● **YOUR GOAL**:
Which of the lines in the data below contain the string "Befehlszeile"? Copy each of them.
┌──
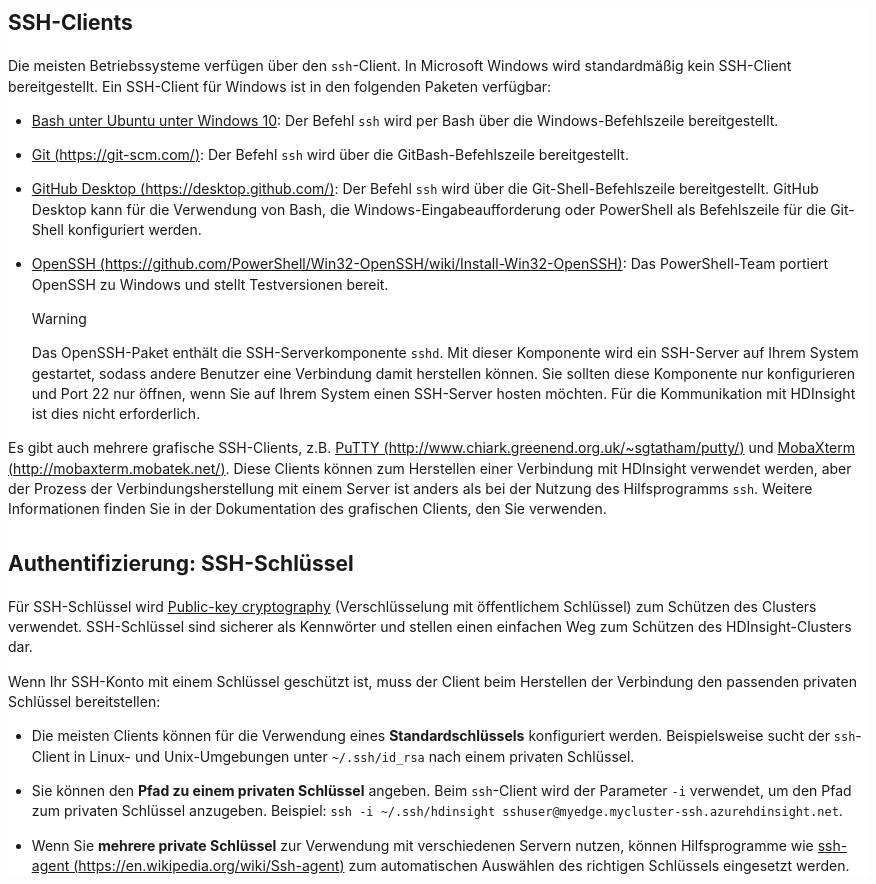 ## <a name="ssh-clients"></a>SSH-Clients

Die meisten Betriebssysteme verfügen über den `ssh`-Client. In Microsoft Windows wird standardmäßig kein SSH-Client bereitgestellt. Ein SSH-Client für Windows ist in den folgenden Paketen verfügbar:

* [Bash unter Ubuntu unter Windows 10](https://msdn.microsoft.com/commandline/wsl/about): Der Befehl `ssh` wird per Bash über die Windows-Befehlszeile bereitgestellt.

* [Git (https://git-scm.com/)](https://git-scm.com/): Der Befehl `ssh` wird über die GitBash-Befehlszeile bereitgestellt.

* [GitHub Desktop (https://desktop.github.com/)](https://desktop.github.com/): Der Befehl `ssh` wird über die Git-Shell-Befehlszeile bereitgestellt. GitHub Desktop kann für die Verwendung von Bash, die Windows-Eingabeaufforderung oder PowerShell als Befehlszeile für die Git-Shell konfiguriert werden.

* [OpenSSH (https://github.com/PowerShell/Win32-OpenSSH/wiki/Install-Win32-OpenSSH)](https://github.com/PowerShell/Win32-OpenSSH/wiki/Install-Win32-OpenSSH): Das PowerShell-Team portiert OpenSSH zu Windows und stellt Testversionen bereit.

    > [!WARNING]
    > Das OpenSSH-Paket enthält die SSH-Serverkomponente `sshd`. Mit dieser Komponente wird ein SSH-Server auf Ihrem System gestartet, sodass andere Benutzer eine Verbindung damit herstellen können. Sie sollten diese Komponente nur konfigurieren und Port 22 nur öffnen, wenn Sie auf Ihrem System einen SSH-Server hosten möchten. Für die Kommunikation mit HDInsight ist dies nicht erforderlich.

Es gibt auch mehrere grafische SSH-Clients, z.B. [PuTTY (http://www.chiark.greenend.org.uk/~sgtatham/putty/)](http://www.chiark.greenend.org.uk/~sgtatham/putty/) und [MobaXterm (http://mobaxterm.mobatek.net/)](http://mobaxterm.mobatek.net/). Diese Clients können zum Herstellen einer Verbindung mit HDInsight verwendet werden, aber der Prozess der Verbindungsherstellung mit einem Server ist anders als bei der Nutzung des Hilfsprogramms `ssh`. Weitere Informationen finden Sie in der Dokumentation des grafischen Clients, den Sie verwenden.

## <a id="sshkey"></a>Authentifizierung: SSH-Schlüssel

Für SSH-Schlüssel wird [Public-key cryptography](https://en.wikipedia.org/wiki/Public-key_cryptography) (Verschlüsselung mit öffentlichem Schlüssel) zum Schützen des Clusters verwendet. SSH-Schlüssel sind sicherer als Kennwörter und stellen einen einfachen Weg zum Schützen des HDInsight-Clusters dar.

Wenn Ihr SSH-Konto mit einem Schlüssel geschützt ist, muss der Client beim Herstellen der Verbindung den passenden privaten Schlüssel bereitstellen:

* Die meisten Clients können für die Verwendung eines __Standardschlüssels__ konfiguriert werden. Beispielsweise sucht der `ssh`-Client in Linux- und Unix-Umgebungen unter `~/.ssh/id_rsa` nach einem privaten Schlüssel.

* Sie können den __Pfad zu einem privaten Schlüssel__ angeben. Beim `ssh`-Client wird der Parameter `-i` verwendet, um den Pfad zum privaten Schlüssel anzugeben. Beispiel: `ssh -i ~/.ssh/hdinsight sshuser@myedge.mycluster-ssh.azurehdinsight.net`.

* Wenn Sie __mehrere private Schlüssel__ zur Verwendung mit verschiedenen Servern nutzen, können Hilfsprogramme wie [ssh-agent (https://en.wikipedia.org/wiki/Ssh-agent)](https://en.wikipedia.org/wiki/Ssh-agent) zum automatischen Auswählen des richtigen Schlüssels eingesetzt werden.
└──
● **EXERCISE OUTPUT**:
* [Bash unter Ubuntu unter Windows 10](https://msdn.microsoft.com/commandline/wsl/about): Der Befehl `ssh` wird per Bash über die Windows-Befehlszeile bereitgestellt.
* [Git (https://git-scm.com/)](https://git-scm.com/): Der Befehl `ssh` wird über die GitBash-Befehlszeile bereitgestellt.
* [GitHub Desktop (https://desktop.github.com/)](https://desktop.github.com/): Der Befehl `ssh` wird über die Git-Shell-Befehlszeile bereitgestellt. GitHub Desktop kann für die Verwendung von Bash, die Windows-Eingabeaufforderung oder PowerShell als Befehlszeile für die Git-Shell konfiguriert werden.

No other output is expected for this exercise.